Recently, I’ve been doing a bunch of Project Euler problems. If you’re unfamiliar with Project Euler, it’s a collection of challenging puzzles that require math and programming to solve. The puzzles are grouped by difficulty level. However, I’ve found that the difficulty can vary wildly within the same group. One challenge that stood out as much harder than the rest is Problem 15. The problem statement can be found here: Problem 15 Statement.
Now, I’m going to continue under the assumption that you’ve read the problem. This contains a solution, so if you want to solve it on your own, do so before reading further.

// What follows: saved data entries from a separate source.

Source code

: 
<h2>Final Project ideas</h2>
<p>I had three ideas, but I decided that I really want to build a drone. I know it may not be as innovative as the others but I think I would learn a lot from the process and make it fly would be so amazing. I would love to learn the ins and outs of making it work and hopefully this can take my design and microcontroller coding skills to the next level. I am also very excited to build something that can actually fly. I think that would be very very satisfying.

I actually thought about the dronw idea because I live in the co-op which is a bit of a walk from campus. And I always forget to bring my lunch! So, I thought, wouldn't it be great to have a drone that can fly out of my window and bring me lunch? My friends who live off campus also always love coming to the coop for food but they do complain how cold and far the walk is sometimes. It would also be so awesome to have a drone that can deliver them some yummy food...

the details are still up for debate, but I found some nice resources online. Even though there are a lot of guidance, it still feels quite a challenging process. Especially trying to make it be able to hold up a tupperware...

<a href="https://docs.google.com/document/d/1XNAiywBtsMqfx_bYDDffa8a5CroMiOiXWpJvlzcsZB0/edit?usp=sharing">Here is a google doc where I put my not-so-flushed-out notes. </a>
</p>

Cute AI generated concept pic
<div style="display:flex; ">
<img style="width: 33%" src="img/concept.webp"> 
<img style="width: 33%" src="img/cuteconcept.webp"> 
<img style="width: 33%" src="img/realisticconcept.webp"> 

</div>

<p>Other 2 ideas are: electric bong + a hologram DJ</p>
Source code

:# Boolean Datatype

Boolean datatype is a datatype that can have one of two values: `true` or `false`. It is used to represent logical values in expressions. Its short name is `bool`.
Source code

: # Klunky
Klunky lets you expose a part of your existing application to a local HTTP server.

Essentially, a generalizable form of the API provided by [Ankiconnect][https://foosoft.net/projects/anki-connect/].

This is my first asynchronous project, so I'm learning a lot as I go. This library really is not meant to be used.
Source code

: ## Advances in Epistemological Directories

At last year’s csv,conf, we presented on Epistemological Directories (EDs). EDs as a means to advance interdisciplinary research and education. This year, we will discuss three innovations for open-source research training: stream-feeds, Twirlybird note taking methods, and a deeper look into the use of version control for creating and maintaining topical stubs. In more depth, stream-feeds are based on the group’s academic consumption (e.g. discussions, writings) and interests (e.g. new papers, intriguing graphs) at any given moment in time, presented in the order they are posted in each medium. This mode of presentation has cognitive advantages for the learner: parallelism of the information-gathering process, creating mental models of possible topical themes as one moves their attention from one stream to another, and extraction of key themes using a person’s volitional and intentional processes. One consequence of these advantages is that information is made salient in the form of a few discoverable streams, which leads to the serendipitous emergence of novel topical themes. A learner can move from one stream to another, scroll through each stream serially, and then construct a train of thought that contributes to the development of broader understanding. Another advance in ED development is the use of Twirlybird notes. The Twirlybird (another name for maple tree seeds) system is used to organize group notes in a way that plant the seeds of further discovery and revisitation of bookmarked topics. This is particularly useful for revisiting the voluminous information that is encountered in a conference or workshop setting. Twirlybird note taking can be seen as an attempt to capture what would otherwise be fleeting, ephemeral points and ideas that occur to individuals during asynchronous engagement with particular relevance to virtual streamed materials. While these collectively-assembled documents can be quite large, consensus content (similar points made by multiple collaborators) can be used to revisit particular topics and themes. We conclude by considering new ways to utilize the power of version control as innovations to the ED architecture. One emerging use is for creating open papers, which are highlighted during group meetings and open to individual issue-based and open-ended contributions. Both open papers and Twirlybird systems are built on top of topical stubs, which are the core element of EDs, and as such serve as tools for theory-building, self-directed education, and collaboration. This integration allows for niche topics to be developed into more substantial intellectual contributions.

I posted this solution on the Project Euler forum for problem 15, but you can’t see it unless you’ve given a solution.
Construct a lattice of nodes based on the problem description, one at each possible position. Let there be n nodes (n is one greater than the number of boxes per row or per column). The nodes in the bottom row and the last column have one possible move away (right and down, respectively), except for the node in the bottom row and last column, which is the terminal node. The rest of the nodes all have 2 possible choices to move away. The possible paths to take to the terminal node is the sum of the possible paths to the terminal node of each possible move. Since every node in the bottom row has exactly 1 possible path to the terminal node (continuing right until reaching the end), the possible paths of the nodes in the 2nd row from the bottom follow the sequence n, n-1, n-2, … 2, 1. So, working our way up, the number of possible paths of the ith node from the right in the 3rd row from the bottom is given by
$$\sum_{k=1}^{i}k = \frac{i(i+1)}{2}$$
so the ith node from the right in the 4th row from the bottom is
$$\sum_{k=1}^{i}\frac{k(k+1)}{2} = \frac{1}{2}\sum_{k=1}^{i}\left( k^2+k \right) = \frac{1}{2} \left(\sum_{k=1}^{i}k^2 + \sum_{k=1}^{i}k\right) = \frac{1}{2}\left( \frac{i(i+1)}{2} + \frac{i(i+1)(2i+1)}{6} \right)$$
and so on. Continuing all the way to the top, the top left node of the m by m grid of squares has
$$\frac{(2m)!}{(m!)^2}$$
possible paths to the terminal node. Plugging in m=2 (the example), this formula gives (4!)/2^2 = 24/4 = 6. For m=20 (the problem), it gives (40!) / (20!)^2 = 137846528820. Python code:
from math import factorial
def problem_15():
return factorial(40) / factorial(20) ** 2
This took me forever and I have no clue why it’s in the 5% difficulty range.